Hasta el momento, las medidas incluyen una nueva reducción de relaciones diplomáticas, la suspensión del comercio bilateral y, en una decisión inédita y altamente peligrosa, la interrupción del Tratado de Aguas del Indo de 1960 —garantizado por el Banco Mundial—, que regula el reparto de seis ríos de la cuenca del Indo entre ambos países.
Pakistán respondió en una medida de ojo por ojo: también redujo las relaciones diplomáticas, bloqueó el comercio e impidió que aerolíneas indias usen su espacio aéreo.
Islamabad advirtió que cualquier intento de Nueva Delhi por bloquear el flujo de los ríos será considerado un “acto de guerra” y recibirá una respuesta contundente.
Ahora, el mundo contiene la respiración ante la posibilidad de que India lance ataques terrestres o aéreos sobre Pakistán o sobre la Cachemira que administra, mientras Islamabad promete responder con toda su fuerza a cualquier agresión.
Las potencias mundiales, incluidos altos funcionarios de Estados Unidos, están en contacto con los líderes de ambos países para calmar la situación. Rusia, China, Irán y varias naciones clave Oriente Medio han pedido moderación y la resolución pacífica del conflicto.
De Pulwama a Pahalgam
La tensión actual por el incidente en Pahalgam recuerda lo que ocurrió en 2019, cuando ambos países estuvieron al borde de la guerra tras un atentado suicida contra vehículos de la Fuerza de Policía de Reserva Central en el distrito de Pulwama, que mató alrededor de 40 agentes.
En ese momento, India culpó al grupo Jaish-e-Mohammed, radicado en Pakistán, aunque luego se supo que el atacante suicida era un joven cachemir local, Adil Ahmad Dar.

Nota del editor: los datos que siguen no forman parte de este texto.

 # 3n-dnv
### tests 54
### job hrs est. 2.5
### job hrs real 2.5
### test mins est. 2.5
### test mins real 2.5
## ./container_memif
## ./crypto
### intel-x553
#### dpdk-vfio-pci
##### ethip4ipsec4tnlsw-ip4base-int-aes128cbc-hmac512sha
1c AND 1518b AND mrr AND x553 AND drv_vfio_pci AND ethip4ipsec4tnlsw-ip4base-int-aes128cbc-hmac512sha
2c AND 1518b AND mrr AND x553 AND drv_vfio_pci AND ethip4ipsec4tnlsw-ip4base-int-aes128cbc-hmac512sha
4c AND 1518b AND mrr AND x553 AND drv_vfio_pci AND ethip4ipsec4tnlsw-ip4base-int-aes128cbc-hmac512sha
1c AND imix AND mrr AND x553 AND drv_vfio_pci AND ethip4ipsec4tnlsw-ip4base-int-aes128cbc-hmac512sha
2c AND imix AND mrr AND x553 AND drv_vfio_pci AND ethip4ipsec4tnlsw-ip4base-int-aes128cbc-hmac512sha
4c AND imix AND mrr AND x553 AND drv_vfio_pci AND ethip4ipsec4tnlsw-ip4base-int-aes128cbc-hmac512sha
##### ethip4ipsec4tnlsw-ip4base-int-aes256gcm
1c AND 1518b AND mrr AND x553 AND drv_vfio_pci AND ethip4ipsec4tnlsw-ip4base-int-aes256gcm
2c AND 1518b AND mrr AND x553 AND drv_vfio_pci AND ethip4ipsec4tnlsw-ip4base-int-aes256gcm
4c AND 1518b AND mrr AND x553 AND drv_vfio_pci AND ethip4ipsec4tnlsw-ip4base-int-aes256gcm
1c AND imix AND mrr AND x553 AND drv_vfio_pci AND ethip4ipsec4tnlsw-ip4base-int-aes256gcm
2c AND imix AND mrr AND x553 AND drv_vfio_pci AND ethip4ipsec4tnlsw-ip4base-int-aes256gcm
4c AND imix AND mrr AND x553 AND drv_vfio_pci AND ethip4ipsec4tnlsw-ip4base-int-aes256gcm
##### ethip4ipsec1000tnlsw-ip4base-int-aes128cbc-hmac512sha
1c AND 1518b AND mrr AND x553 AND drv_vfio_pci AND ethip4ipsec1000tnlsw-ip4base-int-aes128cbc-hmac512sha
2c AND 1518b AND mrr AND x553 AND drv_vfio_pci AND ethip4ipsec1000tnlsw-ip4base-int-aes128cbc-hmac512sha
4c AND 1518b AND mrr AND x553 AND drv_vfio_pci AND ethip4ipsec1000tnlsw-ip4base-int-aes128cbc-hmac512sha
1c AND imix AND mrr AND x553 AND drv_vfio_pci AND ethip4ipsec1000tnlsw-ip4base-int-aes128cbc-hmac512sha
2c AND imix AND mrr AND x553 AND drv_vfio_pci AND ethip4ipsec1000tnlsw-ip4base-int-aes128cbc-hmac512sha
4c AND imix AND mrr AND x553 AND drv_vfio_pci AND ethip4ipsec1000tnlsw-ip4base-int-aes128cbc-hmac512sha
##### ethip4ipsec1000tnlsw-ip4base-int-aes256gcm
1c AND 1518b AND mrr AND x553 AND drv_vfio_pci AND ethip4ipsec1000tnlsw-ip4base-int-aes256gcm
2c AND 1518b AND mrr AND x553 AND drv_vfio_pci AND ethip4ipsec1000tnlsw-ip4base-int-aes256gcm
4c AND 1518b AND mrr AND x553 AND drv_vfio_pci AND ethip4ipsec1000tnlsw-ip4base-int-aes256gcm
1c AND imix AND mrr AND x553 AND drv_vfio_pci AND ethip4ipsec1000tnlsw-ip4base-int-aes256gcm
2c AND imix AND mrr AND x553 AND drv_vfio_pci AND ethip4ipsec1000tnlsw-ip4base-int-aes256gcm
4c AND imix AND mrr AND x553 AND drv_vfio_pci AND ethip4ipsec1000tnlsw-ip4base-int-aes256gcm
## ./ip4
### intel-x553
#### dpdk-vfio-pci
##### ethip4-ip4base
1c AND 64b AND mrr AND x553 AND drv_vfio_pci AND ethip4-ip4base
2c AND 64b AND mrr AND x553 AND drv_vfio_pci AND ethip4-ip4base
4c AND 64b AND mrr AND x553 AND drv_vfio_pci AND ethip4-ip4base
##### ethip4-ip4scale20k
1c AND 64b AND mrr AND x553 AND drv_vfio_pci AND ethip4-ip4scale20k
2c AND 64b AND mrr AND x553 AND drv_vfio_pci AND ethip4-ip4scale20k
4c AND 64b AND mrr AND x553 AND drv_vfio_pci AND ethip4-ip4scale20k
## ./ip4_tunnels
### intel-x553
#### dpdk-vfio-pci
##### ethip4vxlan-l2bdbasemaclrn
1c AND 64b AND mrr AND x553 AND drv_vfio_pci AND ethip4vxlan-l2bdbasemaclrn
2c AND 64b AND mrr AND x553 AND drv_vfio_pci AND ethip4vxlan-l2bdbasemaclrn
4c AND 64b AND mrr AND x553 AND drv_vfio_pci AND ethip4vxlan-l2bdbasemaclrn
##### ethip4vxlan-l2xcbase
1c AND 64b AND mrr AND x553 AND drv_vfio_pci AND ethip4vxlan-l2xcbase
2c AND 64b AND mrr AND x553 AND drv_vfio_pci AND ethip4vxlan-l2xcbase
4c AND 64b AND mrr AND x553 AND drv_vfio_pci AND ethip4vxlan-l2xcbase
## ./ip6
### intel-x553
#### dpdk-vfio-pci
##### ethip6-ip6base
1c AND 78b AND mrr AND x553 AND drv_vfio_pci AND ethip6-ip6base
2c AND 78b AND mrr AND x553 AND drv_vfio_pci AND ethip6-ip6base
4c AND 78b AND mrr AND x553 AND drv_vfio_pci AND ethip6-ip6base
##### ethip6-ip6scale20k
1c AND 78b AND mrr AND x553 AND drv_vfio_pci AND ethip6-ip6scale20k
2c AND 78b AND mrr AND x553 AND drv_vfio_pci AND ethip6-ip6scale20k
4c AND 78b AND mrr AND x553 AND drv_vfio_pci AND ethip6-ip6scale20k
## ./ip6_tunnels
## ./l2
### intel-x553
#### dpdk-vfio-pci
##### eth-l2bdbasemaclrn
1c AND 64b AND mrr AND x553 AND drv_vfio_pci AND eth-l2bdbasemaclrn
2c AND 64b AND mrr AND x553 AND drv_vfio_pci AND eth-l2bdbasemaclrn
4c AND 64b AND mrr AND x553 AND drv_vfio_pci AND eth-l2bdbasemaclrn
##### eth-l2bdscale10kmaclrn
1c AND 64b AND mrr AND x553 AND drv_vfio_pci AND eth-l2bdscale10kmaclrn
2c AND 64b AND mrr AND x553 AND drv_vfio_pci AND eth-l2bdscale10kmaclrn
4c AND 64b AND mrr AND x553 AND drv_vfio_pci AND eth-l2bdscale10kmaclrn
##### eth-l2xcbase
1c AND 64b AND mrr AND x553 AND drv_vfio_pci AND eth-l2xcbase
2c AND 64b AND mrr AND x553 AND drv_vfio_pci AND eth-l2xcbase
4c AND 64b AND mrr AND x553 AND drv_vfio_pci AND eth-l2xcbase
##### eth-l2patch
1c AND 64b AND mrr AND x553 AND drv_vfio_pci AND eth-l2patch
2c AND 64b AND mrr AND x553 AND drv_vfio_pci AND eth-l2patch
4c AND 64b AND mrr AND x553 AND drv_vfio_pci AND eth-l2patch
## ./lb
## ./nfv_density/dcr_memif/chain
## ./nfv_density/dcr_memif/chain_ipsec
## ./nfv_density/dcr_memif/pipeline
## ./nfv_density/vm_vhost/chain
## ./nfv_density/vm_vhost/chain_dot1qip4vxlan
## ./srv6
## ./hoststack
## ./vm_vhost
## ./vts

Las acusaciones de Nueva Delhi llegaron acompañadas de un ataque aéreo sobre una zona despoblada de Balakot, en el norte de Pakistán. Aunque India afirmó haber destruido un campamento militante, las evidencias contradijeron esta versión.
La Fuerza Aérea de Pakistán reaccionó en cuestión de horas y, como gesto simbólico, lanzó bombas cerca de posiciones militares indias en la línea de control de Cachemira.
En la confrontación aérea que siguió, Pakistán derribó al menos un avión de combate indio. Sin embargo, el ejército paquistaní afirma haber derribado dos.
Otros episodios similares ocurrieron tras los ataques a la base aérea india de Pathankot en enero de 2016 y a la brigada militar en Uri en septiembre del mismo año.
Incluso si los esfuerzos diplomáticos logran desescalar esta nueva crisis, siempre existe el riesgo de que un pequeño grupo armado vuelva a desencadenar otro enfrentamiento en el sur de Asia con un ataque dirigido a personal de seguridad o civiles indios.
Según la lógica de India, parece que Nueva Delhi ha delegado en Pakistán la responsabilidad de garantizar la paz en su territorio y en la Cachemira bajo su control, una de las regiones más militarizadas del mundo.
Por tanto, además de medidas de contención, es imprescindible abordar la raíz del conflicto entre ambas naciones.
El peso de la historia
Pakistán sostiene que, en lugar de culparlo, India debería mirar hacia adentro y preguntarse qué originó la insurgencia armada en la Cachemira bajo su control, donde la ONU prometió en 1948 un referéndum para que los cachemires decidieran si querían unirse a India o Pakistán. Esa promesa aún no se ha cumplido.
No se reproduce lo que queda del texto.